* **WORK INSTRUCTION**
Whenever a line in the data holds the string "records", pull that line out.

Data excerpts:
-- Opening Marker --

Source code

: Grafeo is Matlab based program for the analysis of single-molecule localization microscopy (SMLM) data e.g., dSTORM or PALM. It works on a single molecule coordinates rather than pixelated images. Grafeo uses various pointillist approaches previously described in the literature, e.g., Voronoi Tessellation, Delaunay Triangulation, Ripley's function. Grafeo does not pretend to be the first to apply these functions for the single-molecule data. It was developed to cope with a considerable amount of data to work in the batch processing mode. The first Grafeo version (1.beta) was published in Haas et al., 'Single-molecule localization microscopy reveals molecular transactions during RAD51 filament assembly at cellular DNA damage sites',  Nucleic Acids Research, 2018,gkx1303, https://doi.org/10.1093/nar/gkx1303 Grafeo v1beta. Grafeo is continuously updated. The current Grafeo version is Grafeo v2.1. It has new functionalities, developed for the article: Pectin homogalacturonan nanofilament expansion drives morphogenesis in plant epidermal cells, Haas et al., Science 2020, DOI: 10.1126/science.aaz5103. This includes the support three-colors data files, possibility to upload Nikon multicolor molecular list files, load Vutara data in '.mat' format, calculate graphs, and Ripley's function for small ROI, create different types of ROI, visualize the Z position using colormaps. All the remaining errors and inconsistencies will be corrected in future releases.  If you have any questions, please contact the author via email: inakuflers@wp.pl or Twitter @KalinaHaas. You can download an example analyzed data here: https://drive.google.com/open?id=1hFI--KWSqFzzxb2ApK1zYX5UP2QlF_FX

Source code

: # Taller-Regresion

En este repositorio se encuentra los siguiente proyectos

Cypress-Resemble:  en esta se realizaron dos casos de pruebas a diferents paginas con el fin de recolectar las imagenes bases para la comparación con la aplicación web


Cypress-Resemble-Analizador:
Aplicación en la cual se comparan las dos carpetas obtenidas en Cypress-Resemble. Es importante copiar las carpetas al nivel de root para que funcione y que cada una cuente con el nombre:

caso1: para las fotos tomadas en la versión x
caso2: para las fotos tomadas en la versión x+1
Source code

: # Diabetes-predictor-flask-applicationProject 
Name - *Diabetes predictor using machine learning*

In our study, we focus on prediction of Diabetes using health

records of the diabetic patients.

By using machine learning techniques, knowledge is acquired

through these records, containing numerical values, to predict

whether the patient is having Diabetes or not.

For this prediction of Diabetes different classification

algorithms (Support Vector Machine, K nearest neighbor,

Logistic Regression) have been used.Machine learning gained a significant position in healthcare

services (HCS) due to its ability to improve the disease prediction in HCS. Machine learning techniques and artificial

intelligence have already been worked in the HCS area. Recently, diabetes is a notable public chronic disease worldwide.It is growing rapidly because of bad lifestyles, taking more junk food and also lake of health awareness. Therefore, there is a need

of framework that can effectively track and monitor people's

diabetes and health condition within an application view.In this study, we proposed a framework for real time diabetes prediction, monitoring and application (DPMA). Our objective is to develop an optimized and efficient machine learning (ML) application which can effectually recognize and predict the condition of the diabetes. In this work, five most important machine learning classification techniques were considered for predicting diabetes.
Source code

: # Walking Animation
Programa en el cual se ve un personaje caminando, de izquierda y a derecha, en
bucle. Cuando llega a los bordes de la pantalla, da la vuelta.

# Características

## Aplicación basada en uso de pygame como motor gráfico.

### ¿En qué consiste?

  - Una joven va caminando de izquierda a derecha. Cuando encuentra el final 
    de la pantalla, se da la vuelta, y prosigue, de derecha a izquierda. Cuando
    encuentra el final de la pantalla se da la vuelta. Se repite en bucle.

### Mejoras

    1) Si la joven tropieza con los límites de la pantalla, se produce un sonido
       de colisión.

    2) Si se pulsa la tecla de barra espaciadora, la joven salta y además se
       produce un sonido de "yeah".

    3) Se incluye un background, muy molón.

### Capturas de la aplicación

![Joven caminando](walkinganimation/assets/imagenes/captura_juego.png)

-- Closing Marker --

* **PROBLEM SOLUTION**
records of the diabetic patients.
through these records, containing numerical values, to predict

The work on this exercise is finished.